Your job is to copy the data that follows exactly, every line included.

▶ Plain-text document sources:
========
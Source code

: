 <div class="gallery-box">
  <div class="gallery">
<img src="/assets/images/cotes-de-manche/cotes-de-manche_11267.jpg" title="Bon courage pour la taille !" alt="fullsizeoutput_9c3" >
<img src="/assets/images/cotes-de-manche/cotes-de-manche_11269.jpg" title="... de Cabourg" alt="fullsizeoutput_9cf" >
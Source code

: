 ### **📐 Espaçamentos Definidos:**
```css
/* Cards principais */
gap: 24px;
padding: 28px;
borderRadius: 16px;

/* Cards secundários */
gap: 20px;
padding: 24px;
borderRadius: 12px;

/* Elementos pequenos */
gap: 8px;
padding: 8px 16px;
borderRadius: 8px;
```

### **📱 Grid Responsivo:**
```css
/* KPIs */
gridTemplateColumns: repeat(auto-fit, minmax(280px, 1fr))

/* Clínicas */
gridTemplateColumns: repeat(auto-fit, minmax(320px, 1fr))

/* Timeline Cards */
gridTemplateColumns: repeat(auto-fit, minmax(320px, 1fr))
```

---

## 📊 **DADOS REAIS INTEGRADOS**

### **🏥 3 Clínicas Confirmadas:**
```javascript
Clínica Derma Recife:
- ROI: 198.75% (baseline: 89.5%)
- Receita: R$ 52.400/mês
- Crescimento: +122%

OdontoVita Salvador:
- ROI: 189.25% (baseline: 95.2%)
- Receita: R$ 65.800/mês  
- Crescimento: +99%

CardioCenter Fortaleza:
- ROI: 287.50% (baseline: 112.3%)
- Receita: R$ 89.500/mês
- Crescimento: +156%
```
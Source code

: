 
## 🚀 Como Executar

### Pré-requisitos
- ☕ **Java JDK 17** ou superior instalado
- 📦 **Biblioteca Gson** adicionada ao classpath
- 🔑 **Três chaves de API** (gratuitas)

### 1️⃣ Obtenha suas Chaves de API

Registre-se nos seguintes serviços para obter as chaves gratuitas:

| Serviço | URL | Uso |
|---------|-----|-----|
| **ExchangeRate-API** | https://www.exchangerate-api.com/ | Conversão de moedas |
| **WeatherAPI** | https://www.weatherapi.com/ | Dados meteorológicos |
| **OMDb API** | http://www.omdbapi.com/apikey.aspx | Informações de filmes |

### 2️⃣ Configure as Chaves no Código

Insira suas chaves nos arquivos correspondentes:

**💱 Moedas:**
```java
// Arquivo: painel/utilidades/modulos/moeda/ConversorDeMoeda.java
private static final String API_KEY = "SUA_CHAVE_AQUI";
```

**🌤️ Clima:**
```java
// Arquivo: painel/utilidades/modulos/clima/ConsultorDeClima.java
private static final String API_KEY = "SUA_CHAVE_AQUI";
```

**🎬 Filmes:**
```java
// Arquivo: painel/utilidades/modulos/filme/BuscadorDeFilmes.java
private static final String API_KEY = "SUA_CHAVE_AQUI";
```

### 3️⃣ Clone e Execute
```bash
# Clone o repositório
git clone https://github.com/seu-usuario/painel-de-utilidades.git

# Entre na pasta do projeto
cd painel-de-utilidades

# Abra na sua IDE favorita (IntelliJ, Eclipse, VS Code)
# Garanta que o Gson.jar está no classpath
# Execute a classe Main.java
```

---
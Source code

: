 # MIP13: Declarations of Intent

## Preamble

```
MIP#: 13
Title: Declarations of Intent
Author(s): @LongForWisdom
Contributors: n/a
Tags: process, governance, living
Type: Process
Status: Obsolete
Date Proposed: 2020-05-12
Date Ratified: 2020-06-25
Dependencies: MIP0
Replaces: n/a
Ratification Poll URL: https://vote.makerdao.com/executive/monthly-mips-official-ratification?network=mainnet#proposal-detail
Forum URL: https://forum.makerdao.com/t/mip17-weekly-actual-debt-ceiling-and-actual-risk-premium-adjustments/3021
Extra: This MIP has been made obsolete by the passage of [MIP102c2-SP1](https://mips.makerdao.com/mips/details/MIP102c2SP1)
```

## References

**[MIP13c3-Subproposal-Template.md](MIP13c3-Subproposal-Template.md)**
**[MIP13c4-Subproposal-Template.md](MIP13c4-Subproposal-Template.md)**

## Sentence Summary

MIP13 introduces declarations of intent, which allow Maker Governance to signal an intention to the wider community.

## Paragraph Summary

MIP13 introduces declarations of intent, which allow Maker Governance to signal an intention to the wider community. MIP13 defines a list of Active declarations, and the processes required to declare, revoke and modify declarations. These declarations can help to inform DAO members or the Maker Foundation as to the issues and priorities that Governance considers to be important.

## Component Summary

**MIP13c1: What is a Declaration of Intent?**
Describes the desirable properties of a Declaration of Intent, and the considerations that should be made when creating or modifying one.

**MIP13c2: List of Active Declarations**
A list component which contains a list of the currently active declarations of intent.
========
▶ Your solution:
Source code

: <div class="gallery-box">
  <div class="gallery">
<img src="/assets/images/cotes-de-manche/cotes-de-manche_11267.jpg" title="Bon courage pour la taille !" alt="fullsizeoutput_9c3" >
<img src="/assets/images/cotes-de-manche/cotes-de-manche_11269.jpg" title="... de Cabourg" alt="fullsizeoutput_9cf" >
Source code

: ### **📐 Espaçamentos Definidos:**
```css
/* Cards principais */
gap: 24px;
padding: 28px;
borderRadius: 16px;

/* Cards secundários */
gap: 20px;
padding: 24px;
borderRadius: 12px;

/* Elementos pequenos */
gap: 8px;
padding: 8px 16px;
borderRadius: 8px;
```

### **📱 Grid Responsivo:**
```css
/* KPIs */
gridTemplateColumns: repeat(auto-fit, minmax(280px, 1fr))

/* Clínicas */
gridTemplateColumns: repeat(auto-fit, minmax(320px, 1fr))

/* Timeline Cards */
gridTemplateColumns: repeat(auto-fit, minmax(320px, 1fr))
```

---

## 📊 **DADOS REAIS INTEGRADOS**

### **🏥 3 Clínicas Confirmadas:**
```javascript
Clínica Derma Recife:
- ROI: 198.75% (baseline: 89.5%)
- Receita: R$ 52.400/mês
- Crescimento: +122%

OdontoVita Salvador:
- ROI: 189.25% (baseline: 95.2%)
- Receita: R$ 65.800/mês  
- Crescimento: +99%

CardioCenter Fortaleza:
- ROI: 287.50% (baseline: 112.3%)
- Receita: R$ 89.500/mês
- Crescimento: +156%
```
Source code

: 
## 🚀 Como Executar

### Pré-requisitos
- ☕ **Java JDK 17** ou superior instalado
- 📦 **Biblioteca Gson** adicionada ao classpath
- 🔑 **Três chaves de API** (gratuitas)

### 1️⃣ Obtenha suas Chaves de API

Registre-se nos seguintes serviços para obter as chaves gratuitas:

| Serviço | URL | Uso |
|---------|-----|-----|
| **ExchangeRate-API** | https://www.exchangerate-api.com/ | Conversão de moedas |
| **WeatherAPI** | https://www.weatherapi.com/ | Dados meteorológicos |
| **OMDb API** | http://www.omdbapi.com/apikey.aspx | Informações de filmes |

### 2️⃣ Configure as Chaves no Código

Insira suas chaves nos arquivos correspondentes:

**💱 Moedas:**
```java
// Arquivo: painel/utilidades/modulos/moeda/ConversorDeMoeda.java
private static final String API_KEY = "SUA_CHAVE_AQUI";
```

**🌤️ Clima:**
```java
// Arquivo: painel/utilidades/modulos/clima/ConsultorDeClima.java
private static final String API_KEY = "SUA_CHAVE_AQUI";
```

**🎬 Filmes:**
```java
// Arquivo: painel/utilidades/modulos/filme/BuscadorDeFilmes.java
private static final String API_KEY = "SUA_CHAVE_AQUI";
```

### 3️⃣ Clone e Execute
```bash
# Clone o repositório
git clone https://github.com/seu-usuario/painel-de-utilidades.git

# Entre na pasta do projeto
cd painel-de-utilidades

# Abra na sua IDE favorita (IntelliJ, Eclipse, VS Code)
# Garanta que o Gson.jar está no classpath
# Execute a classe Main.java
```

---
Source code

: # MIP13: Declarations of Intent

## Preamble

```
MIP#: 13
Title: Declarations of Intent
Author(s): @LongForWisdom
Contributors: n/a
Tags: process, governance, living
Type: Process
Status: Obsolete
Date Proposed: 2020-05-12
Date Ratified: 2020-06-25
Dependencies: MIP0
Replaces: n/a
Ratification Poll URL: https://vote.makerdao.com/executive/monthly-mips-official-ratification?network=mainnet#proposal-detail
Forum URL: https://forum.makerdao.com/t/mip17-weekly-actual-debt-ceiling-and-actual-risk-premium-adjustments/3021
Extra: This MIP has been made obsolete by the passage of [MIP102c2-SP1](https://mips.makerdao.com/mips/details/MIP102c2SP1)
```

## References

**[MIP13c3-Subproposal-Template.md](MIP13c3-Subproposal-Template.md)**
**[MIP13c4-Subproposal-Template.md](MIP13c4-Subproposal-Template.md)**

## Sentence Summary

MIP13 introduces declarations of intent, which allow Maker Governance to signal an intention to the wider community.

## Paragraph Summary

MIP13 introduces declarations of intent, which allow Maker Governance to signal an intention to the wider community. MIP13 defines a list of Active declarations, and the processes required to declare, revoke and modify declarations. These declarations can help to inform DAO members or the Maker Foundation as to the issues and priorities that Governance considers to be important.

## Component Summary

**MIP13c1: What is a Declaration of Intent?**
Describes the desirable properties of a Declaration of Intent, and the considerations that should be made when creating or modifying one.

**MIP13c2: List of Active Declarations**
A list component which contains a list of the currently active declarations of intent.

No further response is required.